Canada withdraws from trade negotiation with China
The magnitude of the change is reflected in the fact that Canada is abandoning free trade negotiations with China amid a host of disagreements on a range of topics. The official statement clearly says, “I do not see the conditions being present now for these discussions to continue at this time. The China of 2020 is not the China of 2016 – a reflection of what a majority of countries feel!”
Quad meet to focus on improved bilateral ties
The recent quadrilateral meeting between Japan, US, Australia and India, held physically even in the time of pandemic, highlights the growing anger against China. The group called Quad a “fabric” that can “counter the challenge that the Chinese Communist Party presents to the world.” As an expert pointed out, China was the godfather of the Quad at the time of its inception and it remains the motivating factor for the Quad even today, since it has been going everywhere picking a fight. The group urged other countries that share these values to join in.
The recent meeting focused on economic cooperation and collaboration on issues such as critical materials to reduce over-dependence on one source, and all of this is good for India. In apparel trade, India is the country which is most likely to be benefited from the Quad. It cannot be overlooked that the US, Australia and Japan are all important markets for India in apparel exports.
Among the latest developments that could have long-term implication for the garment industry is a notification by the US Customs and Border Protection (CBP) requiring that goods produced in Hong Kong and exported to the US to be mandatorily marked as coming from “China” after 25 September 2020. Goods that fail to comply with this rule will face a punitive duty of 10 per cent ad valorem at the US ports.

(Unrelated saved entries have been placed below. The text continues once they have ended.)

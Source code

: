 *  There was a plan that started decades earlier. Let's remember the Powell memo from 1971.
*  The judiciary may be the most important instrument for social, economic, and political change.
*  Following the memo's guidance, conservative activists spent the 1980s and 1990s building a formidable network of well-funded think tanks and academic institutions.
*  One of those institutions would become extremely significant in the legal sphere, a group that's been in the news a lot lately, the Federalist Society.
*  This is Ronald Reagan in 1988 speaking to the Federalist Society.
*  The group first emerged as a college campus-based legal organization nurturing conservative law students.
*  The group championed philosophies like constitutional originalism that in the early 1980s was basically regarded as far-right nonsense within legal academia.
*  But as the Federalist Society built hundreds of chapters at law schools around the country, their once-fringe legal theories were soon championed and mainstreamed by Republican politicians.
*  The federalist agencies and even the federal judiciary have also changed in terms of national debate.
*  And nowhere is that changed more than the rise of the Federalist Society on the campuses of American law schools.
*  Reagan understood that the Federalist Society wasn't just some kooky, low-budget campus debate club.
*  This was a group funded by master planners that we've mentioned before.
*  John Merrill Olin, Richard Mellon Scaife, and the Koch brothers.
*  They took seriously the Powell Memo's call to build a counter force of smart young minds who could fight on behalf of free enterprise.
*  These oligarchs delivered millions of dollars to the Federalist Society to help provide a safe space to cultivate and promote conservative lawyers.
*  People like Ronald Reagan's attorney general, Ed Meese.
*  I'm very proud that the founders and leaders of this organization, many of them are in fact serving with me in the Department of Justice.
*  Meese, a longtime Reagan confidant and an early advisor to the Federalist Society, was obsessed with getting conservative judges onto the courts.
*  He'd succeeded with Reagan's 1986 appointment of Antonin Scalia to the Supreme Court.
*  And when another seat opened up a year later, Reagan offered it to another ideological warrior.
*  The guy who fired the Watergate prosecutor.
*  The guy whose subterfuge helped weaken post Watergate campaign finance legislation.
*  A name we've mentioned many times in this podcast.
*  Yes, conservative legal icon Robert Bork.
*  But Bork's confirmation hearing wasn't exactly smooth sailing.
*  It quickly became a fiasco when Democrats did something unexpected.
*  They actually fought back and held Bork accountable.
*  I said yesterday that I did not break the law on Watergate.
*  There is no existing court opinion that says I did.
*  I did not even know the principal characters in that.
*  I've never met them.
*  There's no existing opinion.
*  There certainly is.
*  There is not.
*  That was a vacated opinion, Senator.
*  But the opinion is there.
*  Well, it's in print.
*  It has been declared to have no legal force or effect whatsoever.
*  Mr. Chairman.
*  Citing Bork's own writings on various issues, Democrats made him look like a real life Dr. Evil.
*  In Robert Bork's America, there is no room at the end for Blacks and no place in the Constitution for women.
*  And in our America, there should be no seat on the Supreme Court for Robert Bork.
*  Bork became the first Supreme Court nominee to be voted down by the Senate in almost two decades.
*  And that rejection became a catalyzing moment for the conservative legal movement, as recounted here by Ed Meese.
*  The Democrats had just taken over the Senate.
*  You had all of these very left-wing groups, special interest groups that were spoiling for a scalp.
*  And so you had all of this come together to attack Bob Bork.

The notice for all tariff purpose indicates that Hong Kong exports to the US may soon face the additional tariffs that the US has imposed on Chinese products amid the trade war between the two superpowers. This could mean that many products currently being sources from Hong Kong could attract an additional tariff of 7.5 to 25 per cent, making them uncompetitive. An opportunity for other apparel manufacturing countries to watch out for in the coming months!